* [WHAT TO DO] The response should contain every record, reproduced exactly.

* [SUPPLIED MATERIAL]
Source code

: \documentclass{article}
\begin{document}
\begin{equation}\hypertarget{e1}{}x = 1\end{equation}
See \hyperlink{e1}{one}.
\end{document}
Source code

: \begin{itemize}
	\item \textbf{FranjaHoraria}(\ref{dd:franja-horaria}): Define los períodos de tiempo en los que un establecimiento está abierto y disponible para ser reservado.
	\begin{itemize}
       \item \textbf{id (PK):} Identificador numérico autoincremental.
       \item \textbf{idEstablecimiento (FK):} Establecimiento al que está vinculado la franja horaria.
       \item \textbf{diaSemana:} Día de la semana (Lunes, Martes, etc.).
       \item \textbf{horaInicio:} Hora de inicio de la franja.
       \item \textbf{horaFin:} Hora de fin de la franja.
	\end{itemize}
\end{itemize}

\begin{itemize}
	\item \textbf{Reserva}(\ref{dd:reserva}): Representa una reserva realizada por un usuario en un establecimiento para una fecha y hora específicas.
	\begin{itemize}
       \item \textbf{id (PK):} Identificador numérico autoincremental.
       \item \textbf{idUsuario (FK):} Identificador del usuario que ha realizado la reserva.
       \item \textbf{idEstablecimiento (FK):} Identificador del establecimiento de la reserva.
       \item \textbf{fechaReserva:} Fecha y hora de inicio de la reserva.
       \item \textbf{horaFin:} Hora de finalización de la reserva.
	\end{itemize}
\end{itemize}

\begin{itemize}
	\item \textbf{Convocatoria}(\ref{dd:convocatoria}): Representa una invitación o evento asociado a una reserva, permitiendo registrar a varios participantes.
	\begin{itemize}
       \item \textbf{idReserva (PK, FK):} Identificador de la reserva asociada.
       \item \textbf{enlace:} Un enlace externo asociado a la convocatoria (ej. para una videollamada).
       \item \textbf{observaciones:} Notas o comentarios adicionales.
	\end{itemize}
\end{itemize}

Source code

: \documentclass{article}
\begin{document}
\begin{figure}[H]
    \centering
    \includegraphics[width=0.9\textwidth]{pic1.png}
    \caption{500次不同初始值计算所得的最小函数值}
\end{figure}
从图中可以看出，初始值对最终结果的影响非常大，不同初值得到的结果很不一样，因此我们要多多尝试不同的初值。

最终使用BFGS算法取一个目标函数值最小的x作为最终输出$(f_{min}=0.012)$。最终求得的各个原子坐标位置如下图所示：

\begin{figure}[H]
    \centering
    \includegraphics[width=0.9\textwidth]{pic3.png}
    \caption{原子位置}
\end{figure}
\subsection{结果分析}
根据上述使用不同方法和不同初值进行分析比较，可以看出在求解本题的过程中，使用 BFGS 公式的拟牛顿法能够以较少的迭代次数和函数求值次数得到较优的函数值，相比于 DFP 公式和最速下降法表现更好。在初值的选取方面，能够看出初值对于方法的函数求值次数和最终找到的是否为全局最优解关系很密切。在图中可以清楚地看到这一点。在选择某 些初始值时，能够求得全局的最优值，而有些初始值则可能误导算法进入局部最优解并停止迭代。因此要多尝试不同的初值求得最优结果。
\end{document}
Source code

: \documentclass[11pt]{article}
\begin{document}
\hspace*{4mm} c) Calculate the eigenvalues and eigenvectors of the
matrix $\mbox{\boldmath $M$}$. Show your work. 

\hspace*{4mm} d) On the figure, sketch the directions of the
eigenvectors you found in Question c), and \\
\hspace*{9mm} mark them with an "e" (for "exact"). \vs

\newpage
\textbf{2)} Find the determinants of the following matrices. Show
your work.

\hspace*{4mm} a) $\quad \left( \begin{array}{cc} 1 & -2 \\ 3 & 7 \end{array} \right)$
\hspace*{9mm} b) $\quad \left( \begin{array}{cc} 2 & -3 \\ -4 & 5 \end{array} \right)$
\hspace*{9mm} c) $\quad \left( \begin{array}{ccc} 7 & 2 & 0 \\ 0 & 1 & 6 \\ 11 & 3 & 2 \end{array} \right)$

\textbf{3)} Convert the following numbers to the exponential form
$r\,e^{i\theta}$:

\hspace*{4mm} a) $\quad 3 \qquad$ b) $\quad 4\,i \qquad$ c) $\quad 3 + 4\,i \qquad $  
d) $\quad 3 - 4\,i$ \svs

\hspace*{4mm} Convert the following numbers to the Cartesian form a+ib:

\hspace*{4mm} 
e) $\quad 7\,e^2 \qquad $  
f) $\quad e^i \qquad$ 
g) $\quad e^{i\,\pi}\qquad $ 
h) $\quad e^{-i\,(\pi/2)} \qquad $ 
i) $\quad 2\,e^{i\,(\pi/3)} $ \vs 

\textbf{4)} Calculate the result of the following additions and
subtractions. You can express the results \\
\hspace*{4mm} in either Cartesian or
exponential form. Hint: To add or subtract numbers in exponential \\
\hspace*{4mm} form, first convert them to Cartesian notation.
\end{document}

* [COMPLETED TASK]
Source code

: \documentclass{article}
\begin{document}
\begin{equation}\hypertarget{e1}{}x = 1\end{equation}
See \hyperlink{e1}{one}.
\end{document}
Source code

: \begin{itemize}
	\item \textbf{FranjaHoraria}(\ref{dd:franja-horaria}): Define los períodos de tiempo en los que un establecimiento está abierto y disponible para ser reservado.
	\begin{itemize}
       \item \textbf{id (PK):} Identificador numérico autoincremental.
       \item \textbf{idEstablecimiento (FK):} Establecimiento al que está vinculado la franja horaria.
       \item \textbf{diaSemana:} Día de la semana (Lunes, Martes, etc.).
       \item \textbf{horaInicio:} Hora de inicio de la franja.
       \item \textbf{horaFin:} Hora de fin de la franja.
	\end{itemize}
\end{itemize}

\begin{itemize}
	\item \textbf{Reserva}(\ref{dd:reserva}): Representa una reserva realizada por un usuario en un establecimiento para una fecha y hora específicas.
	\begin{itemize}
       \item \textbf{id (PK):} Identificador numérico autoincremental.
       \item \textbf{idUsuario (FK):} Identificador del usuario que ha realizado la reserva.
       \item \textbf{idEstablecimiento (FK):} Identificador del establecimiento de la reserva.
       \item \textbf{fechaReserva:} Fecha y hora de inicio de la reserva.
       \item \textbf{horaFin:} Hora de finalización de la reserva.
	\end{itemize}
\end{itemize}

\begin{itemize}
	\item \textbf{Convocatoria}(\ref{dd:convocatoria}): Representa una invitación o evento asociado a una reserva, permitiendo registrar a varios participantes.
	\begin{itemize}
       \item \textbf{idReserva (PK, FK):} Identificador de la reserva asociada.
       \item \textbf{enlace:} Un enlace externo asociado a la convocatoria (ej. para una videollamada).
       \item \textbf{observaciones:} Notas o comentarios adicionales.
	\end{itemize}
\end{itemize}

Source code

: \documentclass{article}
\begin{document}
\begin{figure}[H]
    \centering
    \includegraphics[width=0.9\textwidth]{pic1.png}
    \caption{500次不同初始值计算所得的最小函数值}
\end{figure}
从图中可以看出，初始值对最终结果的影响非常大，不同初值得到的结果很不一样，因此我们要多多尝试不同的初值。

最终使用BFGS算法取一个目标函数值最小的x作为最终输出$(f_{min}=0.012)$。最终求得的各个原子坐标位置如下图所示：

\begin{figure}[H]
    \centering
    \includegraphics[width=0.9\textwidth]{pic3.png}
    \caption{原子位置}
\end{figure}
\subsection{结果分析}
根据上述使用不同方法和不同初值进行分析比较，可以看出在求解本题的过程中，使用 BFGS 公式的拟牛顿法能够以较少的迭代次数和函数求值次数得到较优的函数值，相比于 DFP 公式和最速下降法表现更好。在初值的选取方面，能够看出初值对于方法的函数求值次数和最终找到的是否为全局最优解关系很密切。在图中可以清楚地看到这一点。在选择某 些初始值时，能够求得全局的最优值，而有些初始值则可能误导算法进入局部最优解并停止迭代。因此要多尝试不同的初值求得最优结果。
\end{document}
Source code

: \documentclass[11pt]{article}
\begin{document}
\hspace*{4mm} c) Calculate the eigenvalues and eigenvectors of the
matrix $\mbox{\boldmath $M$}$. Show your work. 

\hspace*{4mm} d) On the figure, sketch the directions of the
eigenvectors you found in Question c), and \\
\hspace*{9mm} mark them with an "e" (for "exact"). \vs

\newpage
\textbf{2)} Find the determinants of the following matrices. Show
your work.

\hspace*{4mm} a) $\quad \left( \begin{array}{cc} 1 & -2 \\ 3 & 7 \end{array} \right)$
\hspace*{9mm} b) $\quad \left( \begin{array}{cc} 2 & -3 \\ -4 & 5 \end{array} \right)$
\hspace*{9mm} c) $\quad \left( \begin{array}{ccc} 7 & 2 & 0 \\ 0 & 1 & 6 \\ 11 & 3 & 2 \end{array} \right)$

\textbf{3)} Convert the following numbers to the exponential form
$r\,e^{i\theta}$:

\hspace*{4mm} a) $\quad 3 \qquad$ b) $\quad 4\,i \qquad$ c) $\quad 3 + 4\,i \qquad $  
d) $\quad 3 - 4\,i$ \svs

\hspace*{4mm} Convert the following numbers to the Cartesian form a+ib:

\hspace*{4mm} 
e) $\quad 7\,e^2 \qquad $  
f) $\quad e^i \qquad$ 
g) $\quad e^{i\,\pi}\qquad $ 
h) $\quad e^{-i\,(\pi/2)} \qquad $ 
i) $\quad 2\,e^{i\,(\pi/3)} $ \vs 

\textbf{4)} Calculate the result of the following additions and
subtractions. You can express the results \\
\hspace*{4mm} in either Cartesian or
exponential form. Hint: To add or subtract numbers in exponential \\
\hspace*{4mm} form, first convert them to Cartesian notation.
\end{document}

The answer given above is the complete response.